WHAT YOU HAVE TO DO:
Could you repeat the records below exactly, leaving out any pictures?

----------

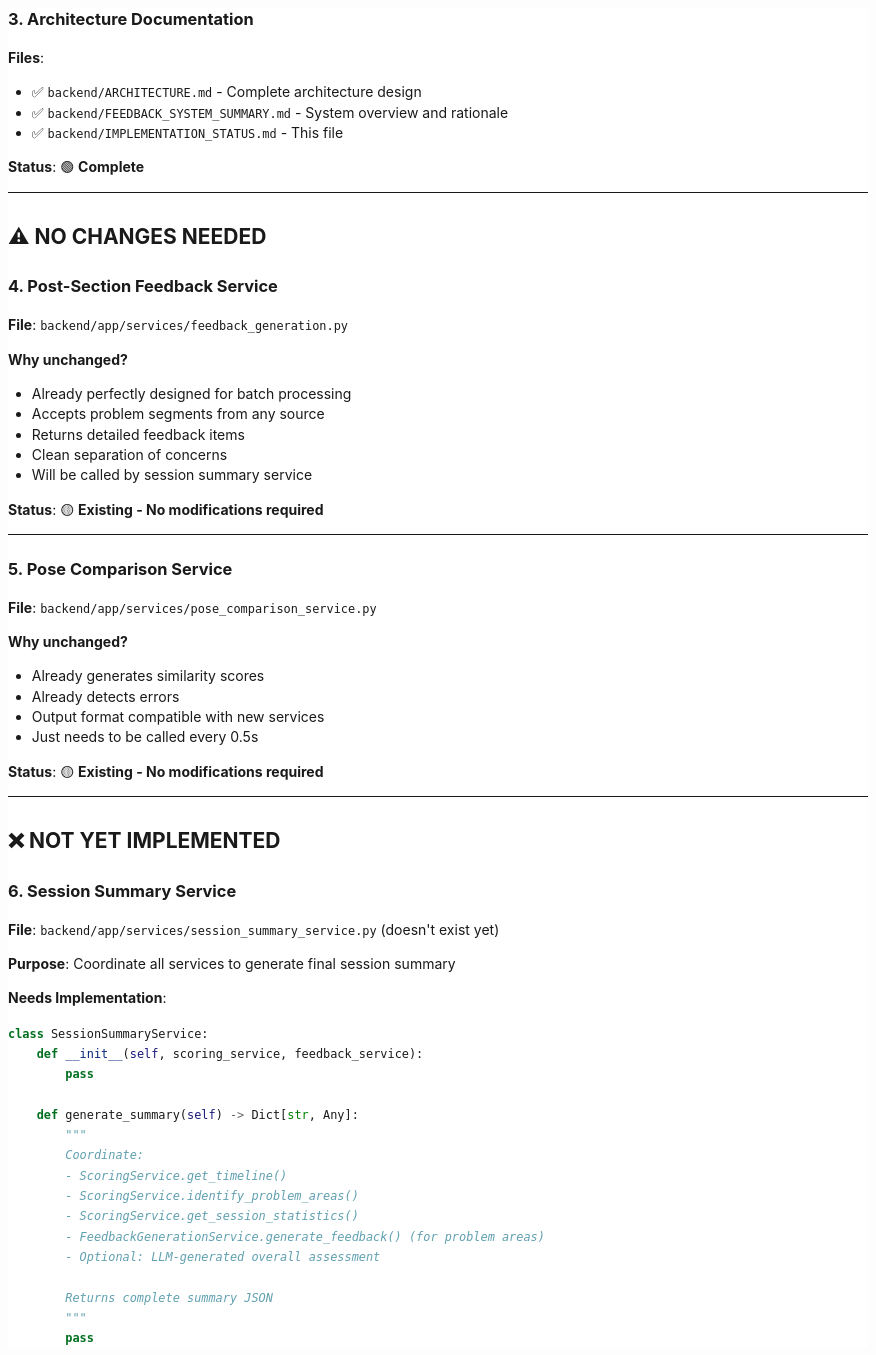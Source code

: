 
### 3. Architecture Documentation
**Files**:
- ✅ `backend/ARCHITECTURE.md` - Complete architecture design
- ✅ `backend/FEEDBACK_SYSTEM_SUMMARY.md` - System overview and rationale
- ✅ `backend/IMPLEMENTATION_STATUS.md` - This file

**Status**: 🟢 **Complete**

---

## ⚠️ NO CHANGES NEEDED

### 4. Post-Section Feedback Service
**File**: `backend/app/services/feedback_generation.py`

**Why unchanged?**
- Already perfectly designed for batch processing
- Accepts problem segments from any source
- Returns detailed feedback items
- Clean separation of concerns
- Will be called by session summary service

**Status**: 🟡 **Existing - No modifications required**

---

### 5. Pose Comparison Service
**File**: `backend/app/services/pose_comparison_service.py`

**Why unchanged?**
- Already generates similarity scores
- Already detects errors
- Output format compatible with new services
- Just needs to be called every 0.5s

**Status**: 🟡 **Existing - No modifications required**

---

## ❌ NOT YET IMPLEMENTED

### 6. Session Summary Service
**File**: `backend/app/services/session_summary_service.py` (doesn't exist yet)

**Purpose**: Coordinate all services to generate final session summary

**Needs Implementation**:
```python
class SessionSummaryService:
    def __init__(self, scoring_service, feedback_service):
        pass

    def generate_summary(self) -> Dict[str, Any]:
        """
        Coordinate:
        - ScoringService.get_timeline()
        - ScoringService.identify_problem_areas()
        - ScoringService.get_session_statistics()
        - FeedbackGenerationService.generate_feedback() (for problem areas)
        - Optional: LLM-generated overall assessment

        Returns complete summary JSON
        """
        pass
```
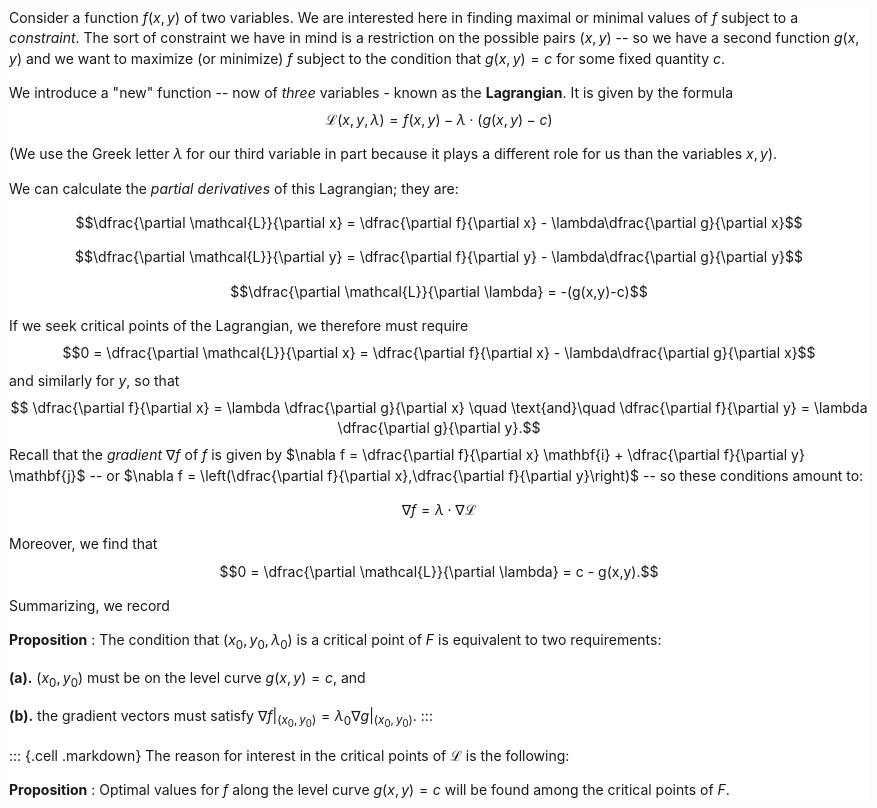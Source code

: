 Consider a function $f(x,y)$ of two variables. We are interested here in
finding maximal or minimal values of $f$ subject to a *constraint*. The
sort of constraint we have in mind is a restriction on the possible
pairs $(x,y)$ \-- so we have a second function $g(x,y)$ and we want to
maximize (or minimize) $f$ subject to the condition that $g(x,y) = c$
for some fixed quantity $c$.

We introduce a \"new\" function \-- now of *three* variables - known as
the **Lagrangian**. It is given by the formula
$$\mathcal{L}(x,y,\lambda) = f(x,y) - \lambda \cdot (g(x,y)-c)$$

(We use the Greek letter $\lambda$ for our third variable in part
because it plays a different role for us than the variables $x,y$).

We can calculate the *partial derivatives* of this Lagrangian; they are:

$$\dfrac{\partial \mathcal{L}}{\partial x} = \dfrac{\partial f}{\partial x} - \lambda\dfrac{\partial g}{\partial x}$$

$$\dfrac{\partial \mathcal{L}}{\partial y} = \dfrac{\partial f}{\partial y} - \lambda\dfrac{\partial g}{\partial y}$$

$$\dfrac{\partial \mathcal{L}}{\partial \lambda} = -(g(x,y)-c)$$

If we seek critical points of the Lagrangian, we therefore must require
$$0 = \dfrac{\partial \mathcal{L}}{\partial x} = \dfrac{\partial f}{\partial x} - \lambda\dfrac{\partial g}{\partial x}$$
and similarly for $y$, so that
$$ \dfrac{\partial f}{\partial x} = \lambda \dfrac{\partial g}{\partial x} \quad \text{and}\quad
\dfrac{\partial f}{\partial y} = \lambda \dfrac{\partial g}{\partial y}.$$
Recall that the *gradient* $\nabla f$ of $f$ is given by
$\nabla f = \dfrac{\partial f}{\partial x} \mathbf{i} + \dfrac{\partial f}{\partial y} \mathbf{j}$
\-- or
$\nabla f = \left(\dfrac{\partial f}{\partial x},\dfrac{\partial f}{\partial y}\right)$
\-- so these conditions amount to:

$$\nabla f = \lambda \cdot \nabla \mathcal{L}$$

Moreover, we find that
$$0 = \dfrac{\partial \mathcal{L}}{\partial \lambda} = c - g(x,y).$$

Summarizing, we record

**Proposition** : The condition that $(x_0,y_0,\lambda_0)$ is a critical
point of $F$ is equivalent to two requirements:

**(a).** $(x_0,y_0)$ must be on the level curve $g(x,y) = c$, and

**(b).** the gradient vectors must satisfy
$\nabla f \vert_{(x_0,y_0)} = \lambda_0 \nabla g \vert_{(x_0,y_0)}$.
:::

::: {.cell .markdown}
The reason for interest in the critical points of $\mathcal{L}$ is the
following:

**Proposition** : Optimal values for $f$ along the level curve
$g(x,y) = c$ will be found among the critical points of $F$.
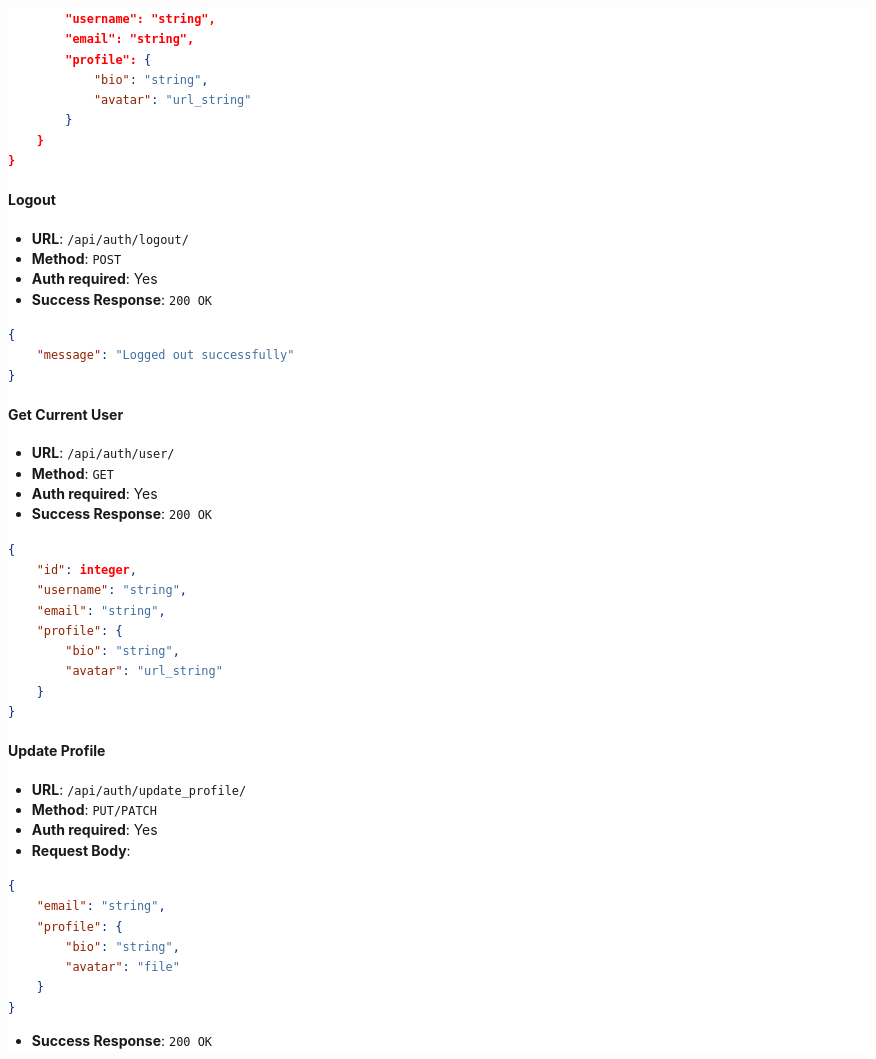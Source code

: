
 ```json
        "username": "string",
        "email": "string",
        "profile": {
            "bio": "string",
            "avatar": "url_string"
        }
    }
}
```

#### Logout
- **URL**: `/api/auth/logout/`
- **Method**: `POST`
- **Auth required**: Yes
- **Success Response**: `200 OK`
```json
{
    "message": "Logged out successfully"
}
```

#### Get Current User
- **URL**: `/api/auth/user/`
- **Method**: `GET`
- **Auth required**: Yes
- **Success Response**: `200 OK`
```json
{
    "id": integer,
    "username": "string",
    "email": "string",
    "profile": {
        "bio": "string",
        "avatar": "url_string"
    }
}
```

#### Update Profile
- **URL**: `/api/auth/update_profile/`
- **Method**: `PUT/PATCH`
- **Auth required**: Yes
- **Request Body**:
```json
{
    "email": "string",
    "profile": {
        "bio": "string",
        "avatar": "file"
    }
}
```
- **Success Response**: `200 OK`
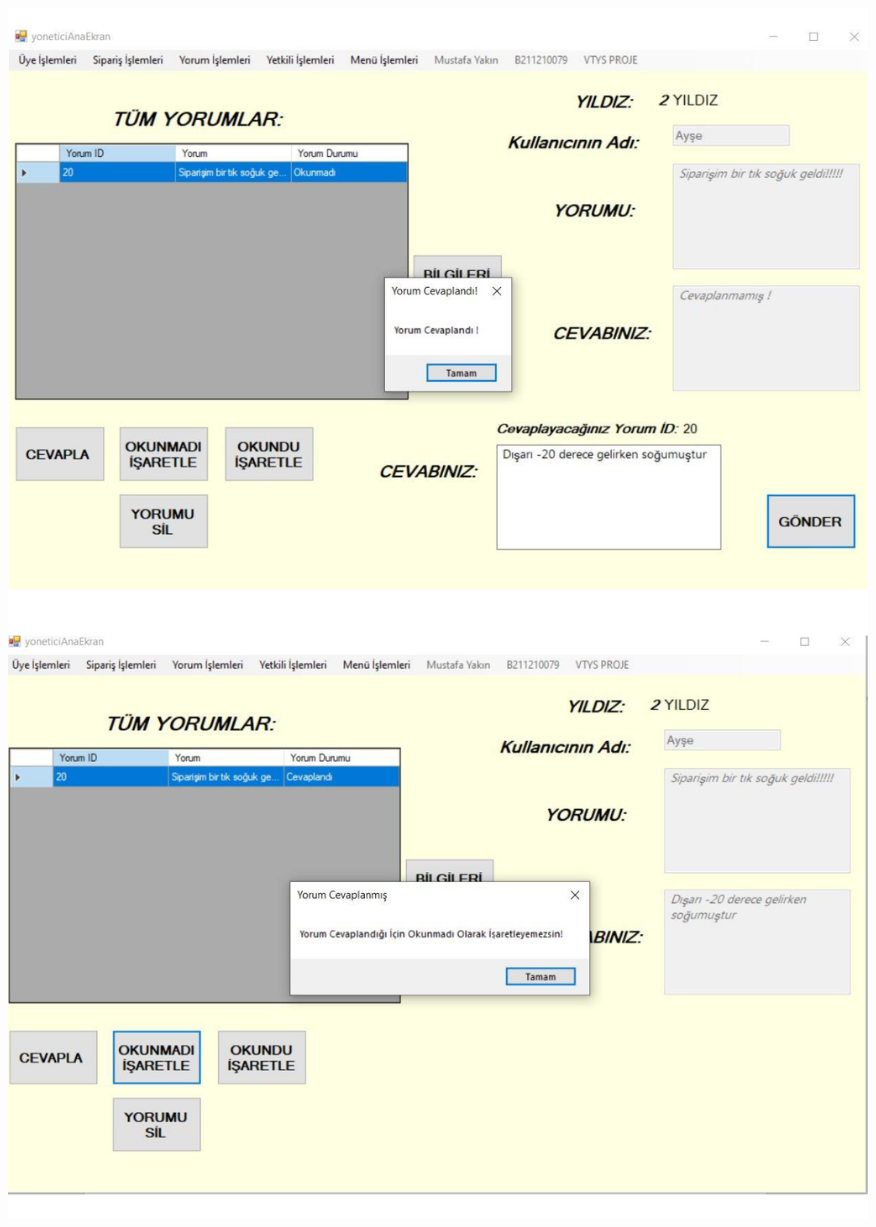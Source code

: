 <img src="https://github.com/mustafayakin/Dominos-Food-Ordering-App/blob/main/dominosPhotos/28.PNG" height= 600>
<img src="https://github.com/mustafayakin/Dominos-Food-Ordering-App/blob/main/dominosPhotos/29.PNG" height= 600>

----------

ANSWER:
Source code

: 
### 3. Architecture Documentation
**Files**:
- ✅ `backend/ARCHITECTURE.md` - Complete architecture design
- ✅ `backend/FEEDBACK_SYSTEM_SUMMARY.md` - System overview and rationale
- ✅ `backend/IMPLEMENTATION_STATUS.md` - This file

**Status**: 🟢 **Complete**

---

## ⚠️ NO CHANGES NEEDED

### 4. Post-Section Feedback Service
**File**: `backend/app/services/feedback_generation.py`

**Why unchanged?**
- Already perfectly designed for batch processing
- Accepts problem segments from any source
- Returns detailed feedback items
- Clean separation of concerns
- Will be called by session summary service

**Status**: 🟡 **Existing - No modifications required**

---

### 5. Pose Comparison Service
**File**: `backend/app/services/pose_comparison_service.py`

**Why unchanged?**
- Already generates similarity scores
- Already detects errors
- Output format compatible with new services
- Just needs to be called every 0.5s

**Status**: 🟡 **Existing - No modifications required**

---

## ❌ NOT YET IMPLEMENTED

### 6. Session Summary Service
**File**: `backend/app/services/session_summary_service.py` (doesn't exist yet)

**Purpose**: Coordinate all services to generate final session summary

**Needs Implementation**:
```python
class SessionSummaryService:
    def __init__(self, scoring_service, feedback_service):
        pass

    def generate_summary(self) -> Dict[str, Any]:
        """
        Coordinate:
        - ScoringService.get_timeline()
        - ScoringService.identify_problem_areas()
        - ScoringService.get_session_statistics()
        - FeedbackGenerationService.generate_feedback() (for problem areas)
        - Optional: LLM-generated overall assessment

        Returns complete summary JSON
        """
        pass
```
Source code

: Consider a function $f(x,y)$ of two variables. We are interested here in
finding maximal or minimal values of $f$ subject to a *constraint*. The
sort of constraint we have in mind is a restriction on the possible
pairs $(x,y)$ \-- so we have a second function $g(x,y)$ and we want to
maximize (or minimize) $f$ subject to the condition that $g(x,y) = c$
for some fixed quantity $c$.

We introduce a \"new\" function \-- now of *three* variables - known as
the **Lagrangian**. It is given by the formula
$$\mathcal{L}(x,y,\lambda) = f(x,y) - \lambda \cdot (g(x,y)-c)$$

(We use the Greek letter $\lambda$ for our third variable in part
because it plays a different role for us than the variables $x,y$).

We can calculate the *partial derivatives* of this Lagrangian; they are:

$$\dfrac{\partial \mathcal{L}}{\partial x} = \dfrac{\partial f}{\partial x} - \lambda\dfrac{\partial g}{\partial x}$$

$$\dfrac{\partial \mathcal{L}}{\partial y} = \dfrac{\partial f}{\partial y} - \lambda\dfrac{\partial g}{\partial y}$$

$$\dfrac{\partial \mathcal{L}}{\partial \lambda} = -(g(x,y)-c)$$

If we seek critical points of the Lagrangian, we therefore must require
$$0 = \dfrac{\partial \mathcal{L}}{\partial x} = \dfrac{\partial f}{\partial x} - \lambda\dfrac{\partial g}{\partial x}$$
and similarly for $y$, so that
$$ \dfrac{\partial f}{\partial x} = \lambda \dfrac{\partial g}{\partial x} \quad \text{and}\quad
\dfrac{\partial f}{\partial y} = \lambda \dfrac{\partial g}{\partial y}.$$
Recall that the *gradient* $\nabla f$ of $f$ is given by
$\nabla f = \dfrac{\partial f}{\partial x} \mathbf{i} + \dfrac{\partial f}{\partial y} \mathbf{j}$
\-- or
$\nabla f = \left(\dfrac{\partial f}{\partial x},\dfrac{\partial f}{\partial y}\right)$
\-- so these conditions amount to:

$$\nabla f = \lambda \cdot \nabla \mathcal{L}$$

Moreover, we find that
$$0 = \dfrac{\partial \mathcal{L}}{\partial \lambda} = c - g(x,y).$$

Summarizing, we record

**Proposition** : The condition that $(x_0,y_0,\lambda_0)$ is a critical
point of $F$ is equivalent to two requirements:

**(a).** $(x_0,y_0)$ must be on the level curve $g(x,y) = c$, and

**(b).** the gradient vectors must satisfy
$\nabla f \vert_{(x_0,y_0)} = \lambda_0 \nabla g \vert_{(x_0,y_0)}$.
:::

::: {.cell .markdown}
The reason for interest in the critical points of $\mathcal{L}$ is the
following:

**Proposition** : Optimal values for $f$ along the level curve
$g(x,y) = c$ will be found among the critical points of $F$.
Source code

:
 ```json
        "username": "string",
        "email": "string",
        "profile": {
            "bio": "string",
            "avatar": "url_string"
        }
    }
}
```

#### Logout
- **URL**: `/api/auth/logout/`
- **Method**: `POST`
- **Auth required**: Yes
- **Success Response**: `200 OK`
```json
{
    "message": "Logged out successfully"
}
```

#### Get Current User
- **URL**: `/api/auth/user/`
- **Method**: `GET`
- **Auth required**: Yes
- **Success Response**: `200 OK`
```json
{
    "id": integer,
    "username": "string",
    "email": "string",
    "profile": {
        "bio": "string",
        "avatar": "url_string"
    }
}
```

#### Update Profile
- **URL**: `/api/auth/update_profile/`
- **Method**: `PUT/PATCH`
- **Auth required**: Yes
- **Request Body**:
```json
{
    "email": "string",
    "profile": {
        "bio": "string",
        "avatar": "file"
    }
}
```
- **Success Response**: `200 OK`
Source code

: <img src="https://github.com/mustafayakin/Dominos-Food-Ordering-App/blob/main/dominosPhotos/28.PNG" height= 600>
<img src="https://github.com/mustafayakin/Dominos-Food-Ordering-App/blob/main/dominosPhotos/29.PNG" height= 600>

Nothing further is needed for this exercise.